Alors, avec une vélocité toute cubaine, un panneau géant de toile blanche fut tendu. En plein air. Presque dans la rue. Des dizaines de tubes de peinture furent déversés sur un praticable, étranges petits fours d'un étrange buffet où chacun vint se servir. Et, dans la nuit moite des tropiques, ce qui aurait pu ressembler à un canular d'élèves des Beaux-Arts prit soudain l'allure d'une cérémonie magique et quelque peu surréaliste, célébrée au cœur d'une véritable fête populaire.
D'un côté de la rue, massée sur le trottoir, la foule cubaine, qui va de l'ivoire à l'ébène en passant par tous les dégradés du brun, une foule joyeuse, rieuse, bruyante.
De l'autre côté de la rue, sur une vaste estrade montée pour la circonstance, un spectacle tel qu'on en voit au Lido : girls superbes, savamment dénudées et empanachées, requises dans la plus célèbre boîte de nuit de la Havane ; chanteurs et chanteuses lançant vers le ciel « Les Parapluies de Cherbourg » et « Strangers in The Night » chantés en espagnol. Déesse révolution. Derrière l'estrade, la surplombant de quelques mètres, une large butte escarpée, d'où jaillissent ces arbres exubérants dont parlent les romans exotiques, et quatre-vingts mètres carrés de toile blanche se remplissant peu à peu de taches, de volutes, de traits, de couleurs.
Il n'y a pas d'individualisme plus forcené que celui du peintre, pas de peintre de quelque valeur dont on ne reconnaise la facture. Pourtant, pendant qu'ils travaillent, dos à la foule qui ponctue leurs gestes de ses cris, quelque chose d'inouï se produit : au fur et à mesure que s'allument, en quelque sorte, les cases où chacun s'emploie, ce n'est pas la diversité des talents exprimés qui s'affirme, mais une sorte de cohérence interne, d'harmonie puissante. Tout se passe comme si, portés par la collaboration fervente du public, ces hommes, dont beaucoup sont d'honnêtes et paisibles petits-bourgeois, travaillaient soudain à édifier, non leur propre petit monument, mais la cathédrale de tous, où l'on adorera la déesse Révolution.
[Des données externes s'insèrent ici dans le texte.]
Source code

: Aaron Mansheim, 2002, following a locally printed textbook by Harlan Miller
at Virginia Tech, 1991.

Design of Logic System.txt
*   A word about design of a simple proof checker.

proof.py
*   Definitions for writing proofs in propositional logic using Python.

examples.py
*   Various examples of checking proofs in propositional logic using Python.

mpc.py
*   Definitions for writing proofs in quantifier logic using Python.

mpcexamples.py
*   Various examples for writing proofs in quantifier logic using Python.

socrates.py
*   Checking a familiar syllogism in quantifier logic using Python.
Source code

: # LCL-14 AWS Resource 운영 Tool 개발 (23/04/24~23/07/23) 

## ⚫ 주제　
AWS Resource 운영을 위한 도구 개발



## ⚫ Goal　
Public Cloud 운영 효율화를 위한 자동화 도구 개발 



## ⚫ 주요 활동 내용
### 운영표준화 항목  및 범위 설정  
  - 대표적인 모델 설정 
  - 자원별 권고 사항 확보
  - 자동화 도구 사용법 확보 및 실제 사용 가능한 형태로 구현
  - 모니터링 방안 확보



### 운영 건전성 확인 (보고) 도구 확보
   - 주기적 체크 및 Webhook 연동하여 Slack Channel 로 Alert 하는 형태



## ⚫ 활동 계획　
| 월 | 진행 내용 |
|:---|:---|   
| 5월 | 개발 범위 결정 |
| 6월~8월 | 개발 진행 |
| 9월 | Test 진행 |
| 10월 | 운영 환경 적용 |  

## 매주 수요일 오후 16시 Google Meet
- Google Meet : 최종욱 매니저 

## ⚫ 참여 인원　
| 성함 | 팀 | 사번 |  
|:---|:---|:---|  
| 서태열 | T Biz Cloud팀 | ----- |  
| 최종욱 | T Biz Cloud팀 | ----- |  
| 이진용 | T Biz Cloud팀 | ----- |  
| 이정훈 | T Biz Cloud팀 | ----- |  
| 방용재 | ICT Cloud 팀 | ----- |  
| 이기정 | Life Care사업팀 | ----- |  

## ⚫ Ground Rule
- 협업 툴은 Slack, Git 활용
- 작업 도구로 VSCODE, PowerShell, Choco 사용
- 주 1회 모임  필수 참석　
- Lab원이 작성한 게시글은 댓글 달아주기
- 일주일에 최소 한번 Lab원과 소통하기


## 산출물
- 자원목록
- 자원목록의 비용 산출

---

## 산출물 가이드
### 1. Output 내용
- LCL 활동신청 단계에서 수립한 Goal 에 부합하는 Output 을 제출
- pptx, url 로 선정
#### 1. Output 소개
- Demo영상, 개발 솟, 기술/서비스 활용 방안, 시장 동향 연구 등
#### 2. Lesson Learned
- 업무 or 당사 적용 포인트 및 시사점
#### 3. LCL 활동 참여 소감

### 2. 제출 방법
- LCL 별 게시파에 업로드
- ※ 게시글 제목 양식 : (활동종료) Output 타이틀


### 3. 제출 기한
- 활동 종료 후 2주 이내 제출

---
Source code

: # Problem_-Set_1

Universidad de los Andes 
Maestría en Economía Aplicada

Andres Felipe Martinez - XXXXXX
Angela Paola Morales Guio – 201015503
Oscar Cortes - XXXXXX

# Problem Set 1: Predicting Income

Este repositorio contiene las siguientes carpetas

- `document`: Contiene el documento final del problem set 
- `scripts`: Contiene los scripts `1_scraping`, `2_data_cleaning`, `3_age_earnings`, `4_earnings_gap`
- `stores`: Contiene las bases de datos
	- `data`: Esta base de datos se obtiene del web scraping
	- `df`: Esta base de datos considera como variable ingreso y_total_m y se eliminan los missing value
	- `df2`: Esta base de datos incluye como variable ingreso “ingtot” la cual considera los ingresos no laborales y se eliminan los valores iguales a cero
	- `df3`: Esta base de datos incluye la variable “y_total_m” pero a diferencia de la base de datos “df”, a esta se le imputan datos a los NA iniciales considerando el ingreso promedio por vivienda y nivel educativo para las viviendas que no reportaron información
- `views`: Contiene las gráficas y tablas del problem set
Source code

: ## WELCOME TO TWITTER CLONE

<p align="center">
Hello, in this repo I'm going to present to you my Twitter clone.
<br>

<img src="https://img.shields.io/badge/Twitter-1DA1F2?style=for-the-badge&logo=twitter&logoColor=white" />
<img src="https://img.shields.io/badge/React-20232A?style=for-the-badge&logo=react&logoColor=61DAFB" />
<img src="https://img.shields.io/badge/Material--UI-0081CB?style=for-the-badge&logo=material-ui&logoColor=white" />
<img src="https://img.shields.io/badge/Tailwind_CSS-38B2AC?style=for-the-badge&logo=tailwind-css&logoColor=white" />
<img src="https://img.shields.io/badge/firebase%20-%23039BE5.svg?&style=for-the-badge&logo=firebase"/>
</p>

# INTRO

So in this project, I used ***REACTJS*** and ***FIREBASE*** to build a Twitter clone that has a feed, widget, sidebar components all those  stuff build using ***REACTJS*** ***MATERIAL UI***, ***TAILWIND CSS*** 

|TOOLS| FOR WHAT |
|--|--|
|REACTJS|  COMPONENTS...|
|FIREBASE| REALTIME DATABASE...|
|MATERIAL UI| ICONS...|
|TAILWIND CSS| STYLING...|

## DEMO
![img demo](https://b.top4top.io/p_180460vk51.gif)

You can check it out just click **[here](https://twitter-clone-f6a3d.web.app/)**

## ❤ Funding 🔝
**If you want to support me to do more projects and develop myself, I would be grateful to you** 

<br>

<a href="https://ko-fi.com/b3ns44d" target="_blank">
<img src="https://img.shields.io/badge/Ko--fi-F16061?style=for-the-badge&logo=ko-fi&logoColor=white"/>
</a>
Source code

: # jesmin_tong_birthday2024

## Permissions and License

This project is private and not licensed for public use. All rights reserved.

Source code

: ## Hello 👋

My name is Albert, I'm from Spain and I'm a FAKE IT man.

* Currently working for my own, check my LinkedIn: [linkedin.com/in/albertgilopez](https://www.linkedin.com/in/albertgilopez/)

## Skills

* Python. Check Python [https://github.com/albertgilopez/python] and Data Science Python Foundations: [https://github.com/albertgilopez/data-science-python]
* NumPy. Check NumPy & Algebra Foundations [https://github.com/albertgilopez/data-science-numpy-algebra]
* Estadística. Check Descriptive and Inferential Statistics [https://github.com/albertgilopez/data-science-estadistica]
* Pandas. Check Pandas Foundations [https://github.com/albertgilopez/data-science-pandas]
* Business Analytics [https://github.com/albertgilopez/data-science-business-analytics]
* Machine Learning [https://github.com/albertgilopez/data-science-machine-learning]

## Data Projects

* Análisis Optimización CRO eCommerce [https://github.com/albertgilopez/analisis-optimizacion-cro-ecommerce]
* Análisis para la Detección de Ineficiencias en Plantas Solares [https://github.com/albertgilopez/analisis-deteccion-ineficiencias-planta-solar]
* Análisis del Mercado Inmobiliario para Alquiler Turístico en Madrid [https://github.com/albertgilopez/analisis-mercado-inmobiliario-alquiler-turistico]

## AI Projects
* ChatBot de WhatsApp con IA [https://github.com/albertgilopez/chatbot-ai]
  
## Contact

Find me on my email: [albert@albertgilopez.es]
La foule trépigne. L'orchestre fait éclater ses cuivres. Les girls caracolent. Il est minuit passé. Et les caméras de la télévision, qui se sont mises en place dès 7 h 30, continuent à transmettre la cérémonie pour tous ceux qui n'ont pas pu venir.
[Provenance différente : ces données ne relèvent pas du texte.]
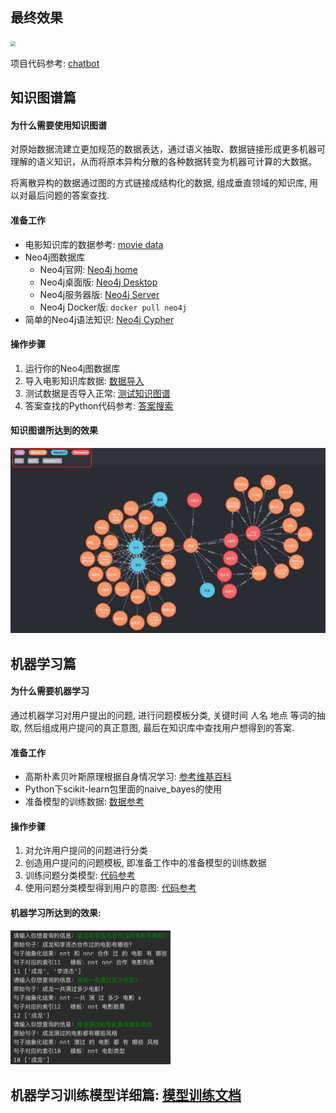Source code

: ## 最终效果

<img src="https://raw.githubusercontent.com/Mrzhang3389/chatbot/master/assets/example.png" style="zoom:50%;" />

项目代码参考: [chatbot](https://github.com/Mrzhang3389/chatbot)

## 知识图谱篇

#### 为什么需要使用知识图谱

对原始数据流建立更加规范的数据表达，通过语义抽取、数据链接形成更多机器可理解的语义知识，从而将原本异构分散的各种数据转变为机器可计算的大数据。

将离散异构的数据通过图的方式链接成结构化的数据, 组成垂直领域的知识库,  用以对最后问题的答案查找.

#### 准备工作

- 电影知识库的数据参考: [movie data](https://github.com/Mrzhang3389/chatbot/tree/master/KnowledgeGraph/movie_data)
- Neo4j图数据库
  - Neo4j官网: [Neo4j home](https://neo4j.com/)
  - Neo4j桌面版: [Neo4j Desktop](https://neo4j.com/download-center/#desktop)
  - Neo4j服务器版: [Neo4j Server](https://neo4j.com/download-center/#community)
  - Neo4j Docker版:  `docker pull neo4j`
- 简单的Neo4j语法知识: [Neo4j Cypher](https://neo4j.com/docs/cypher-refcard/current/)

#### 操作步骤

1. 运行你的Neo4j图数据库
2. 导入电影知识库数据: [数据导入](https://github.com/Mrzhang3389/chatbot/tree/master/KnowledgeGraph#%E4%BA%8C-%E5%AF%BC%E5%85%A5%E6%95%B0%E6%8D%AE)
3. 测试数据是否导入正常: [测试知识图谱](https://github.com/Mrzhang3389/chatbot/tree/master/KnowledgeGraph#%E4%B8%89-%E4%BD%BF%E7%94%A8%E6%95%B0%E6%8D%AE)
4. 答案查找的Python代码参考: [答案搜索](https://github.com/Mrzhang3389/chatbot/blob/master/KnowledgeGraph/get_answer.py)

#### 知识图谱所达到的效果

![知识图谱效果图](知识图谱效果图.png)

## 机器学习篇

#### 为什么需要机器学习

通过机器学习对用户提出的问题, 进行问题模板分类, 关键时间 人名 地点 等词的抽取, 然后组成用户提问的真正意图, 最后在知识库中查找用户想得到的答案.

#### 准备工作

- 高斯朴素贝叶斯原理根据自身情况学习: [参考维基百科](https://zh.wikipedia.org/wiki/%E6%9C%B4%E7%B4%A0%E8%B4%9D%E5%8F%B6%E6%96%AF%E5%88%86%E7%B1%BB%E5%99%A8#%E9%AB%98%E6%96%AF%E5%96%AE%E7%B4%94%E8%B2%9D%E6%B0%8F)
- Python下scikit-learn包里面的naive_bayes的使用
- 准备模型的训练数据: [数据参考](https://github.com/Mrzhang3389/chatbot/tree/master/MachineLearning/train_model/data)

#### 操作步骤

1. 对允许用户提问的问题进行分类
2. 创造用户提问的问题模板, 即准备工作中的准备模型的训练数据
3. 训练问题分类模型: [代码参考](https://github.com/Mrzhang3389/chatbot/blob/master/MachineLearning/train.py)
4. 使用问题分类模型得到用户的意图: [代码参考](https://github.com/Mrzhang3389/chatbot/blob/master/MachineLearning/analyze_question.py)

#### 机器学习所达到的效果:

<img src="机器学习问题分析效果图.png" alt="机器学习问题分析效果图" style="zoom:25%;" />

## 机器学习训练模型详细篇: [模型训练文档](https://github.com/Mrzhang3389/chatbot/tree/master/MachineLearning#%E6%9C%BA%E5%99%A8%E5%AD%A6%E4%B9%A0%E7%AF%87)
Personne n'a dîné, mais qui y songerait ? Les Français présents, vaguement incommodés par la chaleur humide qui, en pleine nuit, trempe leurs chemises et plaque les robes légères sur les corps glorieux des Cubaines, les Français qui ont rarement le goût réel de la foule et des manifestations collectives, se laissent peu à peu gagner par l'exaltation générale. Pas une goutte d'alcool n'a été versée et, pourtant, c'est l'ivresse. Comme si coulaient d'une fontaine le vin capiteux de la fraternité, le miel de la tendresse et le nectar de cette sensualité diffuse où baigne la nuit.
Mystérieuse connivence. Si jamais « happening », spectacle non élaboré où l'on ne sait plus qui est l'acteur, qui le spectateur, mérita son nom, c'est bien en cette soirée de juillet.
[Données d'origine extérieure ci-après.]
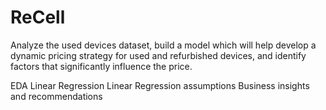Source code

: # ReCell
Analyze the used devices dataset, build a model which will help develop a dynamic pricing strategy for used and refurbished devices, and identify factors that significantly influence the price.

EDA
Linear Regression
Linear Regression assumptions
Business insights and recommendations
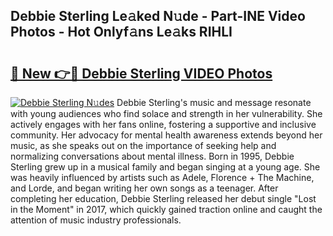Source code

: ## Debbie Sterling Le𝚊ked N𝚞de - Part-INE Video Photos - Hot Onlyf𝚊ns Le𝚊ks RIHLI

# <h2><a href="http://ab19292.deff.icu/?id=Debbie+Sterling">🔗 New 👉🔴 Debbie Sterling VIDEO Photos</a></h2>

[![Debbie Sterling N𝚞des](https://i.imgur.com/rIISA9y.gif)](http://ab19292.deff.icu/?id=Debbie+Sterling)
Debbie Sterling's music and message resonate with young audiences who find solace and strength in her vulnerability. She actively engages with her fans online, fostering a supportive and inclusive community. Her advocacy for mental health awareness extends beyond her music, as she speaks out on the importance of seeking help and normalizing conversations about mental illness. Born in 1995, Debbie Sterling grew up in a musical family and began singing at a young age. She was heavily influenced by artists such as Adele, Florence + The Machine, and Lorde, and began writing her own songs as a teenager. After completing her education, Debbie Sterling released her debut single "Lost in the Moment" in 2017, which quickly gained traction online and caught the attention of music industry professionals.
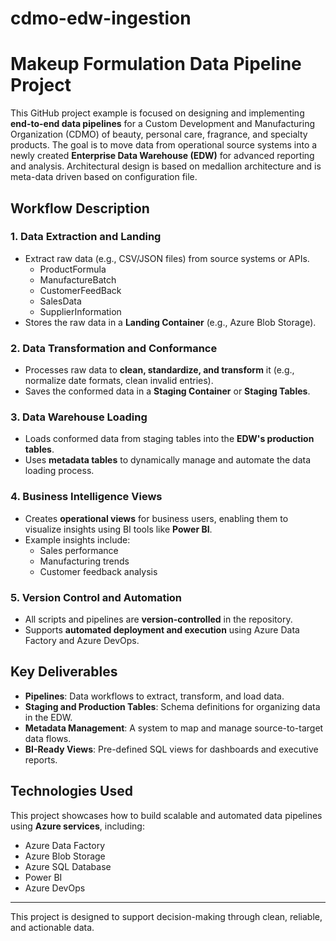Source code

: # cdmo-edw-ingestion
# Makeup Formulation Data Pipeline Project

This GitHub project example is focused on designing and implementing **end-to-end data pipelines** for a Custom Development and Manufacturing Organization (CDMO) of beauty, personal care, fragrance, and specialty products. The goal is to move data from operational source systems into a newly created **Enterprise Data Warehouse (EDW)** for advanced reporting and analysis. Architectural design is based on medallion architecture and is meta-data driven based on configuration file.

## Workflow Description

### 1. Data Extraction and Landing
- Extract raw data (e.g., CSV/JSON files) from source systems or APIs.
  - ProductFormula
  - ManufactureBatch
  - CustomerFeedBack
  - SalesData
  - SupplierInformation
- Stores the raw data in a **Landing Container** (e.g., Azure Blob Storage).

### 2. Data Transformation and Conformance
- Processes raw data to **clean, standardize, and transform** it (e.g., normalize date formats, clean invalid entries).
- Saves the conformed data in a **Staging Container** or **Staging Tables**.

### 3. Data Warehouse Loading
- Loads conformed data from staging tables into the **EDW's production tables**.
- Uses **metadata tables** to dynamically manage and automate the data loading process.

### 4. Business Intelligence Views
- Creates **operational views** for business users, enabling them to visualize insights using BI tools like **Power BI**.
- Example insights include:
  - Sales performance
  - Manufacturing trends
  - Customer feedback analysis

### 5. Version Control and Automation
- All scripts and pipelines are **version-controlled** in the repository.
- Supports **automated deployment and execution** using Azure Data Factory and Azure DevOps.

## Key Deliverables
- **Pipelines**: Data workflows to extract, transform, and load data.
- **Staging and Production Tables**: Schema definitions for organizing data in the EDW.
- **Metadata Management**: A system to map and manage source-to-target data flows.
- **BI-Ready Views**: Pre-defined SQL views for dashboards and executive reports.

## Technologies Used
This project showcases how to build scalable and automated data pipelines using **Azure services**, including:
- Azure Data Factory
- Azure Blob Storage
- Azure SQL Database
- Power BI
- Azure DevOps

---

This project is designed to support decision-making through clean, reliable, and actionable data.
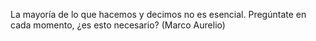 La mayoría de lo que hacemos y decimos no es esencial. Pregúntate en cada momento, ¿es esto necesario? (Marco Aurelio)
La « fiesta » passée, il restait, le lendemain, à observer, de sang-froid, le panneau achevé, qui avait été transporté à la Casa de Las Americas où, sans doute, il demeurera. Il vibre non seulement de toutes ses couleurs, mais de quelque chose qui n'a pas de nom. Quelqu'un murmura : « Le Musée d'Art moderne de New York paierait une fortune pour l'avoir... »
Le jeune ministre des Finances, M. Orlando Perez, esquissa un sourire gourmand. Alors, sur le visage émacié de M. Carlos Franqui, qui a fait l'étonnant pari d'initier d'un coup le peuple cubain à l'art moderne, et d'intégrer cet art à la vie quotidienne, sur le visage de M. Franqui passa l'expression d'une mère à laquelle on propose d'arracher son nouveau-né pour le vendre à des saltimbanques.
« Jamais, dit-il, jamais ! »
Et s'il se passe bien d'autres choses à Cuba, aucun de ceux qui prêtent quelque intérêt à cette mystérieuse connivence entre un peuple, une situation politique et l'expression artistique de cette situation, ne pourra désormais aller à la Havane sans s'arrêter longuement devant ce qu'on appelle maintenant là-bas « le Mural ».